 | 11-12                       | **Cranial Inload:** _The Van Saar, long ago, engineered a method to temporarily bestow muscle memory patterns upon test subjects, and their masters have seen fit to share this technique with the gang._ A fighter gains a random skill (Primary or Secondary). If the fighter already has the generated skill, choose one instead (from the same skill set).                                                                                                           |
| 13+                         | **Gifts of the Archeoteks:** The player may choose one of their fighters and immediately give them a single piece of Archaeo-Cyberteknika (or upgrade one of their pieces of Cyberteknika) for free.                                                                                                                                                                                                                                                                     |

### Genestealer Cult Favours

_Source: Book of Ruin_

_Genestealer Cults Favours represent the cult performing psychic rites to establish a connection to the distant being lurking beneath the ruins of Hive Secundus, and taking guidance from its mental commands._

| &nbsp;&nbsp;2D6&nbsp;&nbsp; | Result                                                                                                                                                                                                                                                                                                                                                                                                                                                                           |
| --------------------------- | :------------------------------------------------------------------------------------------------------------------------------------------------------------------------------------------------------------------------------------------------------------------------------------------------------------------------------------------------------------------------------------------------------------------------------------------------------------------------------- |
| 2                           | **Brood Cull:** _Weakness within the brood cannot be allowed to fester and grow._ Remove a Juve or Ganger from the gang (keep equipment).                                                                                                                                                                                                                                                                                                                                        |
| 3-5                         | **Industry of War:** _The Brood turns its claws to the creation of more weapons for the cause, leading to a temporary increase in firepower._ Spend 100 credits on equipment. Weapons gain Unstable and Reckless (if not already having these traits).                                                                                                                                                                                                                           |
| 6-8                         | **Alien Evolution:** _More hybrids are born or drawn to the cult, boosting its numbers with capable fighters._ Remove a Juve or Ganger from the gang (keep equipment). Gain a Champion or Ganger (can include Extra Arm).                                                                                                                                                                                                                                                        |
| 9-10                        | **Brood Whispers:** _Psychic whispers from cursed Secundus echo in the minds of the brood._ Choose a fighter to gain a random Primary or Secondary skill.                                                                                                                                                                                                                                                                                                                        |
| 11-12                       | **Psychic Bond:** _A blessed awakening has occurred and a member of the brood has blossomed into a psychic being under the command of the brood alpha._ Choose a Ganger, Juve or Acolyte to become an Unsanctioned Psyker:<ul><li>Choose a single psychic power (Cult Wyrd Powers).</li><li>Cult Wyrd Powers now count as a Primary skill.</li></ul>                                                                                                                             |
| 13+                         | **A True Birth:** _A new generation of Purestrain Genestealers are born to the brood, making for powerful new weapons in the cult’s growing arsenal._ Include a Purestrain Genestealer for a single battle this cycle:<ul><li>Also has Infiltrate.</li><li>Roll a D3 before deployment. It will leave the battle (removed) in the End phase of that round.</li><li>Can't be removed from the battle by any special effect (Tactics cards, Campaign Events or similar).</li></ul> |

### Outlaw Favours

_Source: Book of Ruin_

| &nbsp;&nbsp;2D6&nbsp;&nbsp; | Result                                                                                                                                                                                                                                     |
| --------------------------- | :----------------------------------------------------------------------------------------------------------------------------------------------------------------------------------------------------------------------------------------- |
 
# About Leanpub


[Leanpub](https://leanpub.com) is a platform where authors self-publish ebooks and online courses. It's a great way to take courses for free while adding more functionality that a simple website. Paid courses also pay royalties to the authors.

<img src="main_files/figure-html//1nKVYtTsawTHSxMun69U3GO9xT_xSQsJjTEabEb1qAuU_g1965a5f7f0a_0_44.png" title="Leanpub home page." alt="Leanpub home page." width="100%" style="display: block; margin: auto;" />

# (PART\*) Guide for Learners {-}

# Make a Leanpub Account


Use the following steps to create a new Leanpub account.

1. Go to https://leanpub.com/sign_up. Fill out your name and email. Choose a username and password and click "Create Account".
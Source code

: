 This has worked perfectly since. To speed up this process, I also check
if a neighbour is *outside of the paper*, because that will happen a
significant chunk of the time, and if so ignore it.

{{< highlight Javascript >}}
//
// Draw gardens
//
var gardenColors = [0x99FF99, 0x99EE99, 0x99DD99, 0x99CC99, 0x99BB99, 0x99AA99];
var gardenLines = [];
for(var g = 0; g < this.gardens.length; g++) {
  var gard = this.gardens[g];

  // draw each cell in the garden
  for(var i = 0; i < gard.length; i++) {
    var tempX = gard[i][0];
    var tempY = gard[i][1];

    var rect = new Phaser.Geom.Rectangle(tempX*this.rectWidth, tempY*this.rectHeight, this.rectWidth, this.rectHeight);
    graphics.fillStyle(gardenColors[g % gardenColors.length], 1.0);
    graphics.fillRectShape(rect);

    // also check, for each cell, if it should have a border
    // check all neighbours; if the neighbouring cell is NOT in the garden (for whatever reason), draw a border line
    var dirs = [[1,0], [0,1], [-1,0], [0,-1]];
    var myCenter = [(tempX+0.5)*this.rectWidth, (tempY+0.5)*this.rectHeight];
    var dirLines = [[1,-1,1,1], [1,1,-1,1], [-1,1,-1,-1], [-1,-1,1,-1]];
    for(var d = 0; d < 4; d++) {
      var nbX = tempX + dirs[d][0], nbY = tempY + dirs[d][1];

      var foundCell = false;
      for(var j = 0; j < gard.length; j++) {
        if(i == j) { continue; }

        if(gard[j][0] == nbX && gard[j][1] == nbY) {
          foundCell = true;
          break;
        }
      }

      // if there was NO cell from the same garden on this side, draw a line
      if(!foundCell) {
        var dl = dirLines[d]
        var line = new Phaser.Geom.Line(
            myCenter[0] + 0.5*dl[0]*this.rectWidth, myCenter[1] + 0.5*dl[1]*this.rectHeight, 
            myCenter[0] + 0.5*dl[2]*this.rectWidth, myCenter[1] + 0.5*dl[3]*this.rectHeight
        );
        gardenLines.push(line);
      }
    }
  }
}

## Exercise description
Everything in the data must be repeated exactly; leave no line out.

## Answer below
 | 11-12                       | **Cranial Inload:** _The Van Saar, long ago, engineered a method to temporarily bestow muscle memory patterns upon test subjects, and their masters have seen fit to share this technique with the gang._ A fighter gains a random skill (Primary or Secondary). If the fighter already has the generated skill, choose one instead (from the same skill set).                                                                                                           |
| 13+                         | **Gifts of the Archeoteks:** The player may choose one of their fighters and immediately give them a single piece of Archaeo-Cyberteknika (or upgrade one of their pieces of Cyberteknika) for free.                                                                                                                                                                                                                                                                     |

### Genestealer Cult Favours

_Source: Book of Ruin_

_Genestealer Cults Favours represent the cult performing psychic rites to establish a connection to the distant being lurking beneath the ruins of Hive Secundus, and taking guidance from its mental commands._

| &nbsp;&nbsp;2D6&nbsp;&nbsp; | Result                                                                                                                                                                                                                                                                                                                                                                                                                                                                           |
| --------------------------- | :------------------------------------------------------------------------------------------------------------------------------------------------------------------------------------------------------------------------------------------------------------------------------------------------------------------------------------------------------------------------------------------------------------------------------------------------------------------------------- |
| 2                           | **Brood Cull:** _Weakness within the brood cannot be allowed to fester and grow._ Remove a Juve or Ganger from the gang (keep equipment).                                                                                                                                                                                                                                                                                                                                        |
| 3-5                         | **Industry of War:** _The Brood turns its claws to the creation of more weapons for the cause, leading to a temporary increase in firepower._ Spend 100 credits on equipment. Weapons gain Unstable and Reckless (if not already having these traits).                                                                                                                                                                                                                           |
| 6-8                         | **Alien Evolution:** _More hybrids are born or drawn to the cult, boosting its numbers with capable fighters._ Remove a Juve or Ganger from the gang (keep equipment). Gain a Champion or Ganger (can include Extra Arm).                                                                                                                                                                                                                                                        |
| 9-10                        | **Brood Whispers:** _Psychic whispers from cursed Secundus echo in the minds of the brood._ Choose a fighter to gain a random Primary or Secondary skill.                                                                                                                                                                                                                                                                                                                        |
| 11-12                       | **Psychic Bond:** _A blessed awakening has occurred and a member of the brood has blossomed into a psychic being under the command of the brood alpha._ Choose a Ganger, Juve or Acolyte to become an Unsanctioned Psyker:<ul><li>Choose a single psychic power (Cult Wyrd Powers).</li><li>Cult Wyrd Powers now count as a Primary skill.</li></ul>                                                                                                                             |
| 13+                         | **A True Birth:** _A new generation of Purestrain Genestealers are born to the brood, making for powerful new weapons in the cult’s growing arsenal._ Include a Purestrain Genestealer for a single battle this cycle:<ul><li>Also has Infiltrate.</li><li>Roll a D3 before deployment. It will leave the battle (removed) in the End phase of that round.</li><li>Can't be removed from the battle by any special effect (Tactics cards, Campaign Events or similar).</li></ul> |

### Outlaw Favours

_Source: Book of Ruin_

| &nbsp;&nbsp;2D6&nbsp;&nbsp; | Result                                                                                                                                                                                                                                     |
| --------------------------- | :----------------------------------------------------------------------------------------------------------------------------------------------------------------------------------------------------------------------------------------- |
 
# About Leanpub


[Leanpub](https://leanpub.com) is a platform where authors self-publish ebooks and online courses. It's a great way to take courses for free while adding more functionality that a simple website. Paid courses also pay royalties to the authors.

<img src="main_files/figure-html//1nKVYtTsawTHSxMun69U3GO9xT_xSQsJjTEabEb1qAuU_g1965a5f7f0a_0_44.png" title="Leanpub home page." alt="Leanpub home page." width="100%" style="display: block; margin: auto;" />

# (PART\*) Guide for Learners {-}

# Make a Leanpub Account


Use the following steps to create a new Leanpub account.

1. Go to https://leanpub.com/sign_up. Fill out your name and email. Choose a username and password and click "Create Account".
Source code

: This has worked perfectly since. To speed up this process, I also check
if a neighbour is *outside of the paper*, because that will happen a
significant chunk of the time, and if so ignore it.

{{< highlight Javascript >}}
//
// Draw gardens
//
var gardenColors = [0x99FF99, 0x99EE99, 0x99DD99, 0x99CC99, 0x99BB99, 0x99AA99];
var gardenLines = [];
for(var g = 0; g < this.gardens.length; g++) {
  var gard = this.gardens[g];

  // draw each cell in the garden
  for(var i = 0; i < gard.length; i++) {
    var tempX = gard[i][0];
    var tempY = gard[i][1];

    var rect = new Phaser.Geom.Rectangle(tempX*this.rectWidth, tempY*this.rectHeight, this.rectWidth, this.rectHeight);
    graphics.fillStyle(gardenColors[g % gardenColors.length], 1.0);
    graphics.fillRectShape(rect);

    // also check, for each cell, if it should have a border
    // check all neighbours; if the neighbouring cell is NOT in the garden (for whatever reason), draw a border line
    var dirs = [[1,0], [0,1], [-1,0], [0,-1]];
    var myCenter = [(tempX+0.5)*this.rectWidth, (tempY+0.5)*this.rectHeight];
    var dirLines = [[1,-1,1,1], [1,1,-1,1], [-1,1,-1,-1], [-1,-1,1,-1]];
    for(var d = 0; d < 4; d++) {
      var nbX = tempX + dirs[d][0], nbY = tempY + dirs[d][1];

      var foundCell = false;
      for(var j = 0; j < gard.length; j++) {
        if(i == j) { continue; }

        if(gard[j][0] == nbX && gard[j][1] == nbY) {
          foundCell = true;
          break;
        }
      }

      // if there was NO cell from the same garden on this side, draw a line
      if(!foundCell) {
        var dl = dirLines[d]
        var line = new Phaser.Geom.Line(
            myCenter[0] + 0.5*dl[0]*this.rectWidth, myCenter[1] + 0.5*dl[1]*this.rectHeight, 
            myCenter[0] + 0.5*dl[2]*this.rectWidth, myCenter[1] + 0.5*dl[3]*this.rectHeight
        );
        gardenLines.push(line);
      }
    }
  }
}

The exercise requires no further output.